In the present invention, the sparse self-encoders defined above are stacked together to form an in-depth architecture for learning the mapping relationship between the input signal and the output signal. And the first hidden layer performs motor fault signal characteristic fusion, so that nonlinear dimension reduction is realized. The second hidden layer compresses the low-dimensional features learned from the first hidden layer, the next hidden layers respectively further compress the low-dimensional features from the previous hidden layer, and finally, a robust feature space from the last hidden layer is obtained, and the space can retain useful information reflecting the measured mapping relation.
In addition, the hidden layer in sparse nonlinear dimension reduction is not necessarily smaller than the input layer. The method introduces sparsity constraint into an objective function, and in dimension reduction, a sparse activation function is used for selecting the optimal number of nodes of an implicit layer in a training process.
The motor failure frequency and its corresponding characteristics are input to the self-encoder, defined as follows:
whereinIs the motor status signal frequency after the i-th (i =1, \ 8230;, n) de-noising reconstruction in the r-th sample, i.e. the motor operation signal including the fault and normal signals,a series of consecutive high-dimensional features, which are used as input to a sparse self-encoder.
Specifically, the loss function of the p-th layer of the sparse self-encoder is reconstructed as follows:
where p = {1, \8230;, k }, where k is the last layer in the dimensionality reduction, Q is the number of samples involved in the training, g (·), f (·) are the decoder and encoder functions, respectively,representing the low-dimensional features established at the p-1 level for the r-th sample, wherein,encoder function f p Set to ReLU, which supports sparse representation of the input signal, decoder function g p And setting the function as purelin to reconstruct the true value of the input.
The objective function in the formula is defined as formula (24). For training sparse autoencoders. Obtaining potential tokens from the last hidden layer in the dimension reductionI.e., k-th layer, and then fed back to the map learning module.
Step 5.3, establishing a mapping relation between the characteristics after dimension compression and motor faults
(1) Pre-training learning of mapping relationships
In the process of establishing the mapping relation between the feature after dimension compression and the motor fault, firstly, pre-training learning of the mapping relation is carried out, and the main purpose of the learning of the mapping relation is to learn the feature after dimension reductionAnd motor fault parametersThe deep learning sparse structure self-encoder with pre-training is used for training the nonlinear mapping relation. The "tanh" function is chosen as the excitation function, and the cost function for each layer is defined as follows:
also with the weight attenuation function described in equation (25), m hidden layers are defined, and the reconstructed layer loss functions are defined as follows:
wherein q = { k +1, \8230, k + m } is a parameter in the mth layer in the mapping relation learning module; g (-) and f (-) are decoder and encoder functions, respectively,representing the low-dimensional features built at the level q-1 by the r-th sample,is the tagged output vector for the r-th sample.

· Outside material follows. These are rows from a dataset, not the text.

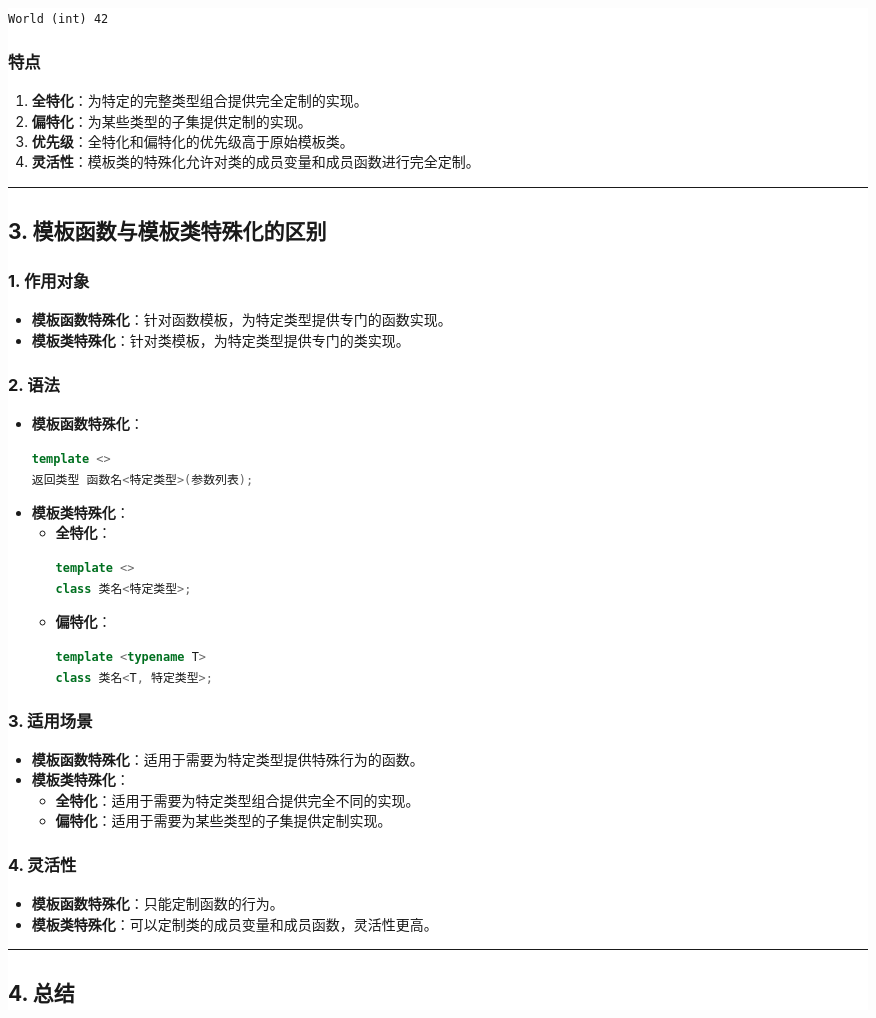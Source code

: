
 ```
World (int) 42
```

### 特点
1. **全特化**：为特定的完整类型组合提供完全定制的实现。
2. **偏特化**：为某些类型的子集提供定制的实现。
3. **优先级**：全特化和偏特化的优先级高于原始模板类。
4. **灵活性**：模板类的特殊化允许对类的成员变量和成员函数进行完全定制。

---

## 3. 模板函数与模板类特殊化的区别

### 1. **作用对象**
- **模板函数特殊化**：针对函数模板，为特定类型提供专门的函数实现。
- **模板类特殊化**：针对类模板，为特定类型提供专门的类实现。

### 2. **语法**
- **模板函数特殊化**：
  ```cpp
  template <>
  返回类型 函数名<特定类型>(参数列表);
  ```
- **模板类特殊化**：
  - **全特化**：
    ```cpp
    template <>
    class 类名<特定类型>;
    ```
  - **偏特化**：
    ```cpp
    template <typename T>
    class 类名<T, 特定类型>;
    ```

### 3. **适用场景**
- **模板函数特殊化**：适用于需要为特定类型提供特殊行为的函数。
- **模板类特殊化**：
  - **全特化**：适用于需要为特定类型组合提供完全不同的实现。
  - **偏特化**：适用于需要为某些类型的子集提供定制实现。

### 4. **灵活性**
- **模板函数特殊化**：只能定制函数的行为。
- **模板类特殊化**：可以定制类的成员变量和成员函数，灵活性更高。

---

## 4. 总结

The invention defines different layers to carry out effective mapping relation learning on the global nonlinearity, realizes optimization by stacking different layers, and further reduces errors in the following layers. And (3) pre-training all layers by adopting a full sample gradient BP algorithm, and once the optimal parameters are obtained, fine-tuning the whole network again to optimize all the layers.
(2) Hierarchical network training and fine-tuning
After the pre-training is performed, the whole network is subjected to layered training and fine tuning.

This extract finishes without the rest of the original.